Forests sequester carbon dioxide from the atmosphere and take up water from soils, thus regulating the flow of water in streams. Some evidence suggests that the balance among these processes may have been fundamentally altered by high acid deposition ("acid rain") in the eastern United States during the post-Industrial Revolution period. During this period it is hypothesized that acid deposition decreased nutrients in the soil such as calcium, magnesium and potassium. This may have required trees to pump more water from the soil through their systems to obtain an adequate supply of nutrients, causing a subsequent loss of water flowing in streams. With the decline in acid deposition over the last 20-30 years, forests soils are able to retain more nutrients. This may reduce the amount of water that trees need to pump through their systems. Thus while maintaining the same rate of growth, trees may release less water to the atmosphere, improving their water use efficiency and leaving more water to feed into streams. This hypothesized response of forests to changing levels of acid deposition is not currently considered in the land surface components of global climate models. Since carbon dioxide and water vapor are the two most important greenhouse gases, it is vital to accurately model their land-atmosphere exchange.
The proposed research uses a catchment-based approach to investigate the effects of changing acid deposition on forest water use efficiency. Tree ring carbon isotopes will be used to reconstruct historical forest water use efficiency time series within six catchments that have been differentially impacted by acid deposition due to distinctions between their underlying bedrock mineralogy and geological histories. The research will also capitalize on experimental treatments that have altered soil biogeochemistry in paired catchment designs (Bear Brook, ME; Hubbard Brook, NH; and Fernow Experimental Forest, WV). Stream discharge analysis and model-based approaches will be applied to detect the impact of acid deposition on forest water use efficiency and streamflow.
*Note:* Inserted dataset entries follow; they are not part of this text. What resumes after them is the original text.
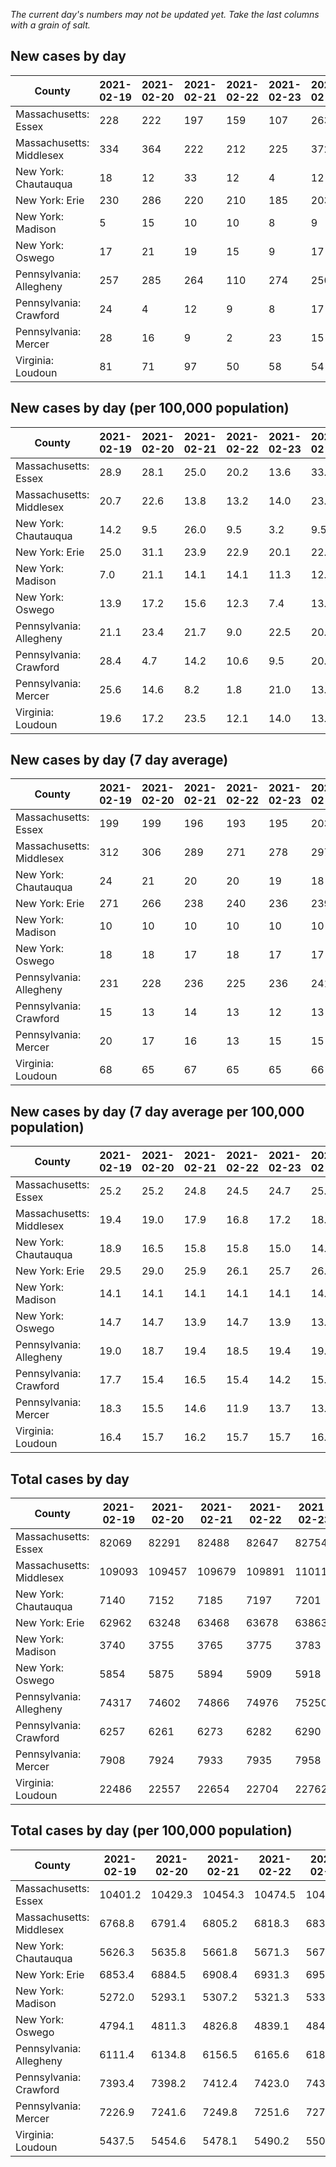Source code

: _The current day's numbers may not be updated yet. Take the last columns with a grain of salt._
## New cases by day

| County | 2021-02-19 | 2021-02-20 | 2021-02-21 | 2021-02-22 | 2021-02-23 | 2021-02-24 | 2021-02-25 |
| --- | --- | --- | --- | --- | --- | --- | --- |
| Massachusetts: Essex | 228 | 222 | 197 | 159 | 107 | 263 | 228 |
| Massachusetts: Middlesex | 334 | 364 | 222 | 212 | 225 | 372 | 411 |
| New York: Chautauqua | 18 | 12 | 33 | 12 | 4 | 12 | 44 |
| New York: Erie | 230 | 286 | 220 | 210 | 185 | 203 | 348 |
| New York: Madison | 5 | 15 | 10 | 10 | 8 | 9 | 14 |
| New York: Oswego | 17 | 21 | 19 | 15 | 9 | 17 | 21 |
| Pennsylvania: Allegheny | 257 | 285 | 264 | 110 | 274 | 250 | 224 |
| Pennsylvania: Crawford | 24 | 4 | 12 | 9 | 8 | 17 | 14 |
| Pennsylvania: Mercer | 28 | 16 | 9 | 2 | 23 | 15 | 22 |
| Virginia: Loudoun | 81 | 71 | 97 | 50 | 58 | 54 | 57 |

## New cases by day (per 100,000 population)

| County | 2021-02-19 | 2021-02-20 | 2021-02-21 | 2021-02-22 | 2021-02-23 | 2021-02-24 | 2021-02-25 |
| --- | --- | --- | --- | --- | --- | --- | --- |
| Massachusetts: Essex | 28.9 | 28.1 | 25.0 | 20.2 | 13.6 | 33.3 | 28.9 |
| Massachusetts: Middlesex | 20.7 | 22.6 | 13.8 | 13.2 | 14.0 | 23.1 | 25.5 |
| New York: Chautauqua | 14.2 | 9.5 | 26.0 | 9.5 | 3.2 | 9.5 | 34.7 |
| New York: Erie | 25.0 | 31.1 | 23.9 | 22.9 | 20.1 | 22.1 | 37.9 |
| New York: Madison | 7.0 | 21.1 | 14.1 | 14.1 | 11.3 | 12.7 | 19.7 |
| New York: Oswego | 13.9 | 17.2 | 15.6 | 12.3 | 7.4 | 13.9 | 17.2 |
| Pennsylvania: Allegheny | 21.1 | 23.4 | 21.7 | 9.0 | 22.5 | 20.6 | 18.4 |
| Pennsylvania: Crawford | 28.4 | 4.7 | 14.2 | 10.6 | 9.5 | 20.1 | 16.5 |
| Pennsylvania: Mercer | 25.6 | 14.6 | 8.2 | 1.8 | 21.0 | 13.7 | 20.1 |
| Virginia: Loudoun | 19.6 | 17.2 | 23.5 | 12.1 | 14.0 | 13.1 | 13.8 |

## New cases by day (7 day average)

| County | 2021-02-19 | 2021-02-20 | 2021-02-21 | 2021-02-22 | 2021-02-23 | 2021-02-24 | 2021-02-25 |
| --- | --- | --- | --- | --- | --- | --- | --- |
| Massachusetts: Essex | 199 | 199 | 196 | 193 | 195 | 203 | 201 |
| Massachusetts: Middlesex | 312 | 306 | 289 | 271 | 278 | 297 | 306 |
| New York: Chautauqua | 24 | 21 | 20 | 20 | 19 | 18 | 19 |
| New York: Erie | 271 | 266 | 238 | 240 | 236 | 239 | 240 |
| New York: Madison | 10 | 10 | 10 | 10 | 10 | 10 | 10 |
| New York: Oswego | 18 | 18 | 17 | 18 | 17 | 17 | 17 |
| Pennsylvania: Allegheny | 231 | 228 | 236 | 225 | 236 | 241 | 238 |
| Pennsylvania: Crawford | 15 | 13 | 14 | 13 | 12 | 13 | 13 |
| Pennsylvania: Mercer | 20 | 17 | 16 | 13 | 15 | 15 | 16 |
| Virginia: Loudoun | 68 | 65 | 67 | 65 | 65 | 66 | 67 |

## New cases by day (7 day average per 100,000 population)

| County | 2021-02-19 | 2021-02-20 | 2021-02-21 | 2021-02-22 | 2021-02-23 | 2021-02-24 | 2021-02-25 |
| --- | --- | --- | --- | --- | --- | --- | --- |
| Massachusetts: Essex | 25.2 | 25.2 | 24.8 | 24.5 | 24.7 | 25.7 | 25.5 |
| Massachusetts: Middlesex | 19.4 | 19.0 | 17.9 | 16.8 | 17.2 | 18.4 | 19.0 |
| New York: Chautauqua | 18.9 | 16.5 | 15.8 | 15.8 | 15.0 | 14.2 | 15.0 |
| New York: Erie | 29.5 | 29.0 | 25.9 | 26.1 | 25.7 | 26.0 | 26.1 |
| New York: Madison | 14.1 | 14.1 | 14.1 | 14.1 | 14.1 | 14.1 | 14.1 |
| New York: Oswego | 14.7 | 14.7 | 13.9 | 14.7 | 13.9 | 13.9 | 13.9 |
| Pennsylvania: Allegheny | 19.0 | 18.7 | 19.4 | 18.5 | 19.4 | 19.8 | 19.6 |
| Pennsylvania: Crawford | 17.7 | 15.4 | 16.5 | 15.4 | 14.2 | 15.4 | 15.4 |
| Pennsylvania: Mercer | 18.3 | 15.5 | 14.6 | 11.9 | 13.7 | 13.7 | 14.6 |
| Virginia: Loudoun | 16.4 | 15.7 | 16.2 | 15.7 | 15.7 | 16.0 | 16.2 |

## Total cases by day

| County | 2021-02-19 | 2021-02-20 | 2021-02-21 | 2021-02-22 | 2021-02-23 | 2021-02-24 | 2021-02-25 |
| --- | --- | --- | --- | --- | --- | --- | --- |
| Massachusetts: Essex | 82069 | 82291 | 82488 | 82647 | 82754 | 83017 | 83245 |
| Massachusetts: Middlesex | 109093 | 109457 | 109679 | 109891 | 110116 | 110488 | 110899 |
| New York: Chautauqua | 7140 | 7152 | 7185 | 7197 | 7201 | 7213 | 7257 |
| New York: Erie | 62962 | 63248 | 63468 | 63678 | 63863 | 64066 | 64414 |
| New York: Madison | 3740 | 3755 | 3765 | 3775 | 3783 | 3792 | 3806 |
| New York: Oswego | 5854 | 5875 | 5894 | 5909 | 5918 | 5935 | 5956 |
| Pennsylvania: Allegheny | 74317 | 74602 | 74866 | 74976 | 75250 | 75500 | 75724 |
| Pennsylvania: Crawford | 6257 | 6261 | 6273 | 6282 | 6290 | 6307 | 6321 |
| Pennsylvania: Mercer | 7908 | 7924 | 7933 | 7935 | 7958 | 7973 | 7995 |
| Virginia: Loudoun | 22486 | 22557 | 22654 | 22704 | 22762 | 22816 | 22873 |

## Total cases by day (per 100,000 population)

| County | 2021-02-19 | 2021-02-20 | 2021-02-21 | 2021-02-22 | 2021-02-23 | 2021-02-24 | 2021-02-25 |
| --- | --- | --- | --- | --- | --- | --- | --- |
| Massachusetts: Essex | 10401.2 | 10429.3 | 10454.3 | 10474.5 | 10488.0 | 10521.3 | 10550.2 |
| Massachusetts: Middlesex | 6768.8 | 6791.4 | 6805.2 | 6818.3 | 6832.3 | 6855.4 | 6880.9 |
| New York: Chautauqua | 5626.3 | 5635.8 | 5661.8 | 5671.3 | 5674.4 | 5683.9 | 5718.5 |
| New York: Erie | 6853.4 | 6884.5 | 6908.4 | 6931.3 | 6951.4 | 6973.5 | 7011.4 |
| New York: Madison | 5272.0 | 5293.1 | 5307.2 | 5321.3 | 5332.6 | 5345.3 | 5365.0 |
| New York: Oswego | 4794.1 | 4811.3 | 4826.8 | 4839.1 | 4846.5 | 4860.4 | 4877.6 |
| Pennsylvania: Allegheny | 6111.4 | 6134.8 | 6156.5 | 6165.6 | 6188.1 | 6208.7 | 6227.1 |
| Pennsylvania: Crawford | 7393.4 | 7398.2 | 7412.4 | 7423.0 | 7432.4 | 7452.5 | 7469.1 |
| Pennsylvania: Mercer | 7226.9 | 7241.6 | 7249.8 | 7251.6 | 7272.6 | 7286.3 | 7306.4 |
| Virginia: Loudoun | 5437.5 | 5454.6 | 5478.1 | 5490.2 | 5504.2 | 5517.3 | 5531.0 |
The project will support a Ph.D. student, who will receive training in a wide range of field, laboratory, and modeling techniques, and at least eight undergraduate students. High school students will also be involved through established programs, and will participate in both field and lab activities. All senior members of the project team have track records of recruiting students from underrepresented groups. Results will be communicated to the broader scientific community through journal publications and conference presentations, and a special conference session will be organized with an objective of sharing research findings with the modeling community.